Dataset entries:
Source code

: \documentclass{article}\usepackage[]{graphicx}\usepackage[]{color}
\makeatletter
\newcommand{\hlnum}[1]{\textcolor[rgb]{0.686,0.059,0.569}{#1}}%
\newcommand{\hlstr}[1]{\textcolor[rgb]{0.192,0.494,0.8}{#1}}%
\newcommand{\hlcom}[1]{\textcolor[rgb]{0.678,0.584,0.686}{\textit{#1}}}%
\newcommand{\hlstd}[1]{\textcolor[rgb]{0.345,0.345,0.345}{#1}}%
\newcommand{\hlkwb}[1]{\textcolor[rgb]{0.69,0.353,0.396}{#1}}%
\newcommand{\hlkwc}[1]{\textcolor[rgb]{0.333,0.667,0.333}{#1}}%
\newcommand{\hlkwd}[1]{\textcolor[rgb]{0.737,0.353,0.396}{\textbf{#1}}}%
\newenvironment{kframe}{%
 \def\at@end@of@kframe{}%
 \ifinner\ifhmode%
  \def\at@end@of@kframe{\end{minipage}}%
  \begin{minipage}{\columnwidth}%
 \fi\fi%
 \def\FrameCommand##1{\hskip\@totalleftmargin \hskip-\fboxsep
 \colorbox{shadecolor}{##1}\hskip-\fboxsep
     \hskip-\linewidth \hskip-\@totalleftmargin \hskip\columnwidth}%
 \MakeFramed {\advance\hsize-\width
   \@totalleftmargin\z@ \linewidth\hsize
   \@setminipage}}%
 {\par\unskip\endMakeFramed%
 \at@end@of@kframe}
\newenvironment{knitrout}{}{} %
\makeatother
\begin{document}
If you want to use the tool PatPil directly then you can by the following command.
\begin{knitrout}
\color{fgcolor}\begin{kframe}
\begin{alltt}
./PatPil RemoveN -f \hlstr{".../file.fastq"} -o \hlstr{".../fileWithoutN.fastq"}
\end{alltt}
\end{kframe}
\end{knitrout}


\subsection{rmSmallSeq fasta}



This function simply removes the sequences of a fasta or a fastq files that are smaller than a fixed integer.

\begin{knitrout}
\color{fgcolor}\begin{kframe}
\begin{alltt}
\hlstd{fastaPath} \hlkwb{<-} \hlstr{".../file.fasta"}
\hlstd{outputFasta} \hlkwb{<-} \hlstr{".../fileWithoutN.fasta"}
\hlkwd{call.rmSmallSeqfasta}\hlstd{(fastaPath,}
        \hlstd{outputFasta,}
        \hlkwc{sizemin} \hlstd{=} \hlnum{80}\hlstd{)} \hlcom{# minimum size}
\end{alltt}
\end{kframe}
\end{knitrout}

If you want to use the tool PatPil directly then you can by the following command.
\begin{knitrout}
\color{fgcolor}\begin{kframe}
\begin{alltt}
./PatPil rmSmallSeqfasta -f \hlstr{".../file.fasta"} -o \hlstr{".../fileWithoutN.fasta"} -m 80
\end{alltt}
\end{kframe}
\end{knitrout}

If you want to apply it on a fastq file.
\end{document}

_What the exercise asks_
Every line above is to be duplicated exactly as shown.

_Written response_
Source code

: \documentclass{article}\usepackage[]{graphicx}\usepackage[]{color}
\makeatletter
\newcommand{\hlnum}[1]{\textcolor[rgb]{0.686,0.059,0.569}{#1}}%
\newcommand{\hlstr}[1]{\textcolor[rgb]{0.192,0.494,0.8}{#1}}%
\newcommand{\hlcom}[1]{\textcolor[rgb]{0.678,0.584,0.686}{\textit{#1}}}%
\newcommand{\hlstd}[1]{\textcolor[rgb]{0.345,0.345,0.345}{#1}}%
\newcommand{\hlkwb}[1]{\textcolor[rgb]{0.69,0.353,0.396}{#1}}%
\newcommand{\hlkwc}[1]{\textcolor[rgb]{0.333,0.667,0.333}{#1}}%
\newcommand{\hlkwd}[1]{\textcolor[rgb]{0.737,0.353,0.396}{\textbf{#1}}}%
\newenvironment{kframe}{%
 \def\at@end@of@kframe{}%
 \ifinner\ifhmode%
  \def\at@end@of@kframe{\end{minipage}}%
  \begin{minipage}{\columnwidth}%
 \fi\fi%
 \def\FrameCommand##1{\hskip\@totalleftmargin \hskip-\fboxsep
 \colorbox{shadecolor}{##1}\hskip-\fboxsep
     \hskip-\linewidth \hskip-\@totalleftmargin \hskip\columnwidth}%
 \MakeFramed {\advance\hsize-\width
   \@totalleftmargin\z@ \linewidth\hsize
   \@setminipage}}%
 {\par\unskip\endMakeFramed%
 \at@end@of@kframe}
\newenvironment{knitrout}{}{} %
\makeatother
\begin{document}
If you want to use the tool PatPil directly then you can by the following command.
\begin{knitrout}
\color{fgcolor}\begin{kframe}
\begin{alltt}
./PatPil RemoveN -f \hlstr{".../file.fastq"} -o \hlstr{".../fileWithoutN.fastq"}
\end{alltt}
\end{kframe}
\end{knitrout}


\subsection{rmSmallSeq fasta}



This function simply removes the sequences of a fasta or a fastq files that are smaller than a fixed integer.

\begin{knitrout}
\color{fgcolor}\begin{kframe}
\begin{alltt}
\hlstd{fastaPath} \hlkwb{<-} \hlstr{".../file.fasta"}
\hlstd{outputFasta} \hlkwb{<-} \hlstr{".../fileWithoutN.fasta"}
\hlkwd{call.rmSmallSeqfasta}\hlstd{(fastaPath,}
        \hlstd{outputFasta,}
        \hlkwc{sizemin} \hlstd{=} \hlnum{80}\hlstd{)} \hlcom{# minimum size}
\end{alltt}
\end{kframe}
\end{knitrout}

If you want to use the tool PatPil directly then you can by the following command.
\begin{knitrout}
\color{fgcolor}\begin{kframe}
\begin{alltt}
./PatPil rmSmallSeqfasta -f \hlstr{".../file.fasta"} -o \hlstr{".../fileWithoutN.fasta"} -m 80
\end{alltt}
\end{kframe}
\end{knitrout}

If you want to apply it on a fastq file.
\end{document}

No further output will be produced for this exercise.